While Mike Castle is still strangely silent on Bush’s misuse of the justice department and Gonzales’ outright anti-American activities, a kos diarists connects the dots in a Washongton Post editorial.
Okay, so they never actually use the i-word. But there’s no mistaking what this most infuriatingly supine of major editorial pages has committed tonight, starting with the sly title of the link on washingtonpost.com:
“What Did Bush Know, and When?”
The unmistakable echo, of course, is the Howard Baker question that became the yardstick for Richard M. Nixon’s inexorable slide toward impeachment: “What did the president know, and when did he know it?” And that’s just what the Post editorial page is demanding to know in tomorrow’s editorial–which inches towards a call for this president’s impeachment, as you’ll see across the jump.

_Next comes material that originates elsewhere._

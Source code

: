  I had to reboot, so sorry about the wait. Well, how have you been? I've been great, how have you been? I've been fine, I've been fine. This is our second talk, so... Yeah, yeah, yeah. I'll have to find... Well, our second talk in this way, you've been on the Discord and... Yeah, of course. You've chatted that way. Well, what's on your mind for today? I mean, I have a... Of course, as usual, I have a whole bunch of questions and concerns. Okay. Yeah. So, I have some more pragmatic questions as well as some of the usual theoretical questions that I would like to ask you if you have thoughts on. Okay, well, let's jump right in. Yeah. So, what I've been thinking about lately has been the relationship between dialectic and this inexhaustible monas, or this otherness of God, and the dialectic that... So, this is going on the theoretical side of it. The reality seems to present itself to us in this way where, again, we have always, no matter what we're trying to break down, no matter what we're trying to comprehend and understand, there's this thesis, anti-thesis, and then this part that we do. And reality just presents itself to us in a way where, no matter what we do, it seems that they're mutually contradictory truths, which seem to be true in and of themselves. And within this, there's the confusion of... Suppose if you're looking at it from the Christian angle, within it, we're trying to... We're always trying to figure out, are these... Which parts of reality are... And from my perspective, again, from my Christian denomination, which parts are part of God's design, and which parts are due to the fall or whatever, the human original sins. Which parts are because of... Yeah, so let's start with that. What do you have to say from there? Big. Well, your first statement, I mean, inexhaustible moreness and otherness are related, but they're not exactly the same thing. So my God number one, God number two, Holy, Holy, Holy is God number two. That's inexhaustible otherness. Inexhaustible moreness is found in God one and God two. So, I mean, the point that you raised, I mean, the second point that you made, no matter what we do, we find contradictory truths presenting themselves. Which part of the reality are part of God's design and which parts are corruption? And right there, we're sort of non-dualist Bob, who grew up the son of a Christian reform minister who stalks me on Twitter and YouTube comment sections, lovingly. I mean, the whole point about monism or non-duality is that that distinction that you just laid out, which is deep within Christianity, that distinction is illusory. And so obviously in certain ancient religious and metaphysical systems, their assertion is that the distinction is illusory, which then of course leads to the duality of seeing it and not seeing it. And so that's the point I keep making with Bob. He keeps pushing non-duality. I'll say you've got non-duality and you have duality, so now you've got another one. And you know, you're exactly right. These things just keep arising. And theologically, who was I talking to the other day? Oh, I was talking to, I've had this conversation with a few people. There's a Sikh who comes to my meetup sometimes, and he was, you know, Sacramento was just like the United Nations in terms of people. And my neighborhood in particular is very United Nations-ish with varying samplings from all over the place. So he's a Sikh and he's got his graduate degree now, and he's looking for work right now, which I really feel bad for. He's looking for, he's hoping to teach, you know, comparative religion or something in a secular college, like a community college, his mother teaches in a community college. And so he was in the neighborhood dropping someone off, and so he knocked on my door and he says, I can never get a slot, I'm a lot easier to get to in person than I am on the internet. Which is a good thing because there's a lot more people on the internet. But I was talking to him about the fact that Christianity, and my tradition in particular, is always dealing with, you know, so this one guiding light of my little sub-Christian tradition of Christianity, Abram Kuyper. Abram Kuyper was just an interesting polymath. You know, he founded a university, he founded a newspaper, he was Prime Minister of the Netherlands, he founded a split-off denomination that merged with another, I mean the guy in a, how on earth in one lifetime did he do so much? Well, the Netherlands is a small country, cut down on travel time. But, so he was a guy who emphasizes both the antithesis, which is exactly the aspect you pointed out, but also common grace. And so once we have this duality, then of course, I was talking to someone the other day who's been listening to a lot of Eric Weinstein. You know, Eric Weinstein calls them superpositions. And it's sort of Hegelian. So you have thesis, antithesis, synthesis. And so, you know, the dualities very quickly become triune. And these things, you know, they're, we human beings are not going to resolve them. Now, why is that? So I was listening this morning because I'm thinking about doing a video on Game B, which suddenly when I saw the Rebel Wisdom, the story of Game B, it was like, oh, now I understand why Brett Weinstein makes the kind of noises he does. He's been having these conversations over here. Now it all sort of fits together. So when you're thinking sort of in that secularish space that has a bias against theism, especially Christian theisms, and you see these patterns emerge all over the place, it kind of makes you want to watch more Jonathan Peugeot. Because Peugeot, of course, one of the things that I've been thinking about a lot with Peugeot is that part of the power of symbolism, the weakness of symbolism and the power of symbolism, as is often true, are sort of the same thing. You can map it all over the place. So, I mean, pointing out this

The subject is the now-infamous episode in which the White House pressured a gravely ill John Ashcroft to approve the secret wiretapping program his own staff had already deemed illegal, as James B. Comey testified before the Senate Judiciary Committee earlier this week. Here’s what has the WaPo beginning to dance, ever so gingerly, with the ghosts of 1973-74:
It doesn’t much matter whether President Bush was the one who phoned Attorney General John D. Ashcroft’s hospital room before the Wednesday Night Ambush in 2004. It matters enormously, however, whether the president was willing to have his White House aides try to strong-arm the gravely ill attorney general into overruling the Justice Department’s legal views. It matters enormously whether the president, once that mission failed, was willing nonetheless to proceed with a program whose legality had been called into question by the Justice Department.